Source records
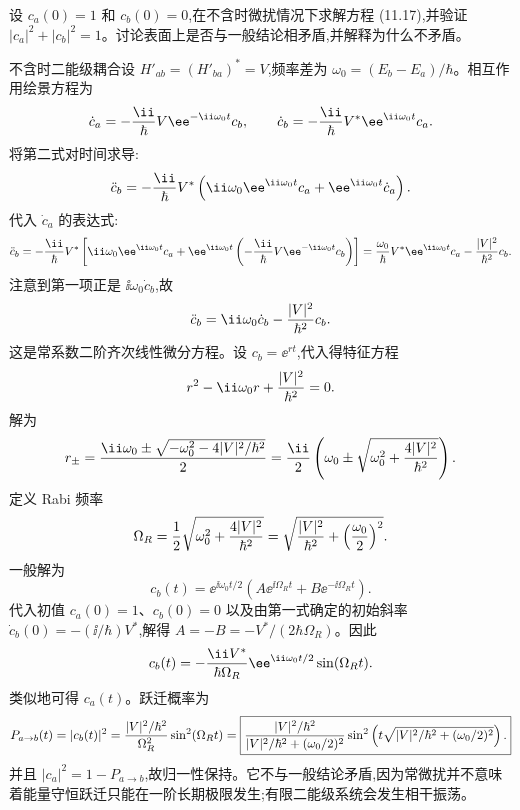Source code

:\begin{question}
设 $c_a(0)=1$ 和 $c_b(0)=0$,在不含时微扰情况下求解方程 (11.17),并验证 $|c_a|^2+|c_b|^2=1$。讨论表面上是否与一般结论相矛盾,并解释为什么不矛盾。

\par\smallskip
{}

\end{question}
\begin{solution}
不含时二能级耦合设 $H'_{ab}=(H'_{ba})^*=V$,频率差为 $\omega_0=(E_b-E_a)/\hbar$。相互作用绘景方程为
\[
\dot c_a=-{\ii\over\hbar}V \ee^{-\ii\omega_0t}c_b,
\qquad
\dot c_b=-{\ii\over\hbar}V^* \ee^{\ii\omega_0t}c_a.
\]
将第二式对时间求导:
\[
\ddot c_b=-{\ii\over\hbar}V^*\left(\ii\omega_0 \ee^{\ii\omega_0t}c_a+\ee^{\ii\omega_0t}\dot c_a\right).
\]
代入 $\dot c_a$ 的表达式:
\[
\ddot c_b=-{\ii\over\hbar}V^*\left[\ii\omega_0 \ee^{\ii\omega_0t}c_a
+\ee^{\ii\omega_0t}\left(-{\ii\over\hbar}V \ee^{-\ii\omega_0t}c_b\right)\right]
={\omega_0\over\hbar}V^* \ee^{\ii\omega_0t}c_a-{|V|^2\over\hbar^2}c_b.
\]
注意到第一项正是 $\ii\omega_0\dot c_b$,故
\[
\ddot c_b=\ii\omega_0\dot c_b-{|V|^2\over\hbar^2}c_b.
\]
这是常系数二阶齐次线性微分方程。设 $c_b=\ee^{rt}$,代入得特征方程
\[
r^2-\ii\omega_0 r+{|V|^2\over\hbar^2}=0.
\]
解为
\[
r_\pm={\ii\omega_0\pm\sqrt{-\omega_0^2-4|V|^2/\hbar^2}\over2}
={\ii\over2}\left(\omega_0\pm\sqrt{\omega_0^2+{4|V|^2\over\hbar^2}}\right).
\]
定义 Rabi 频率
\[
\Omega_R={1\over2}\sqrt{\omega_0^2+{4|V|^2\over\hbar^2}}
=\sqrt{{|V|^2\over\hbar^2}+\left({\omega_0\over2}\right)^2}.
\]
一般解为
\[
c_b(t)=\ee^{\ii\omega_0t/2}\left(A \ee^{\ii\Omega_R t}+B \ee^{-\ii\Omega_R t}\right).
\]
代入初值 $c_a(0)=1$、$c_b(0)=0$ 以及由第一式确定的初始斜率 $\dot c_b(0)=-(\ii/\hbar)V^*$,解得 $A=-B=-V^*/(2\hbar\Omega_R)$。因此
\[
c_b(t)=-{\ii V^*\over\hbar\Omega_R}\ee^{\ii\omega_0t/2}\sin(\Omega_R t).
\]
类似地可得 $c_a(t)$。跃迁概率为
\[
P_{a\to b}(t)=|c_b(t)|^2
={|V|^2/\hbar^2\over\Omega_R^2}\sin^2(\Omega_R t)
=\boxed{{|V|^2/\hbar^2\over|V|^2/\hbar^2+(\omega_0/2)^2}
\sin^2\left(t\sqrt{|V|^2/\hbar^2+(\omega_0/2)^2}\right).}
\]
并且 $|c_a|^2=1-P_{a\to b}$,故归一性保持。它不与一般结论矛盾,因为常微扰并不意味着能量守恒跃迁只能在一阶长期极限发生;有限二能级系统会发生相干振荡。
\end{solution}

• Directions for this task:
The entries are to be reproduced exactly, excluding any pictures they contain.

• Solution to the exercise:
Source code

:\begin{question}
设 $c_a(0)=1$ 和 $c_b(0)=0$,在不含时微扰情况下求解方程 (11.17),并验证 $|c_a|^2+|c_b|^2=1$。讨论表面上是否与一般结论相矛盾,并解释为什么不矛盾。

\par\smallskip
{}

\end{question}
\begin{solution}
不含时二能级耦合设 $H'_{ab}=(H'_{ba})^*=V$,频率差为 $\omega_0=(E_b-E_a)/\hbar$。相互作用绘景方程为
\[
\dot c_a=-{\ii\over\hbar}V \ee^{-\ii\omega_0t}c_b,
\qquad
\dot c_b=-{\ii\over\hbar}V^* \ee^{\ii\omega_0t}c_a.
\]
将第二式对时间求导:
\[
\ddot c_b=-{\ii\over\hbar}V^*\left(\ii\omega_0 \ee^{\ii\omega_0t}c_a+\ee^{\ii\omega_0t}\dot c_a\right).
\]
代入 $\dot c_a$ 的表达式:
\[
\ddot c_b=-{\ii\over\hbar}V^*\left[\ii\omega_0 \ee^{\ii\omega_0t}c_a
+\ee^{\ii\omega_0t}\left(-{\ii\over\hbar}V \ee^{-\ii\omega_0t}c_b\right)\right]
={\omega_0\over\hbar}V^* \ee^{\ii\omega_0t}c_a-{|V|^2\over\hbar^2}c_b.
\]
注意到第一项正是 $\ii\omega_0\dot c_b$,故
\[
\ddot c_b=\ii\omega_0\dot c_b-{|V|^2\over\hbar^2}c_b.
\]
这是常系数二阶齐次线性微分方程。设 $c_b=\ee^{rt}$,代入得特征方程
\[
r^2-\ii\omega_0 r+{|V|^2\over\hbar^2}=0.
\]
解为
\[
r_\pm={\ii\omega_0\pm\sqrt{-\omega_0^2-4|V|^2/\hbar^2}\over2}
={\ii\over2}\left(\omega_0\pm\sqrt{\omega_0^2+{4|V|^2\over\hbar^2}}\right).
\]
定义 Rabi 频率
\[
\Omega_R={1\over2}\sqrt{\omega_0^2+{4|V|^2\over\hbar^2}}
=\sqrt{{|V|^2\over\hbar^2}+\left({\omega_0\over2}\right)^2}.
\]
一般解为
\[
c_b(t)=\ee^{\ii\omega_0t/2}\left(A \ee^{\ii\Omega_R t}+B \ee^{-\ii\Omega_R t}\right).
\]
代入初值 $c_a(0)=1$、$c_b(0)=0$ 以及由第一式确定的初始斜率 $\dot c_b(0)=-(\ii/\hbar)V^*$,解得 $A=-B=-V^*/(2\hbar\Omega_R)$。因此
\[
c_b(t)=-{\ii V^*\over\hbar\Omega_R}\ee^{\ii\omega_0t/2}\sin(\Omega_R t).
\]
类似地可得 $c_a(t)$。跃迁概率为
\[
P_{a\to b}(t)=|c_b(t)|^2
={|V|^2/\hbar^2\over\Omega_R^2}\sin^2(\Omega_R t)
=\boxed{{|V|^2/\hbar^2\over|V|^2/\hbar^2+(\omega_0/2)^2}
\sin^2\left(t\sqrt{|V|^2/\hbar^2+(\omega_0/2)^2}\right).}
\]
并且 $|c_a|^2=1-P_{a\to b}$,故归一性保持。它不与一般结论矛盾,因为常微扰并不意味着能量守恒跃迁只能在一阶长期极限发生;有限二能级系统会发生相干振荡。
\end{solution}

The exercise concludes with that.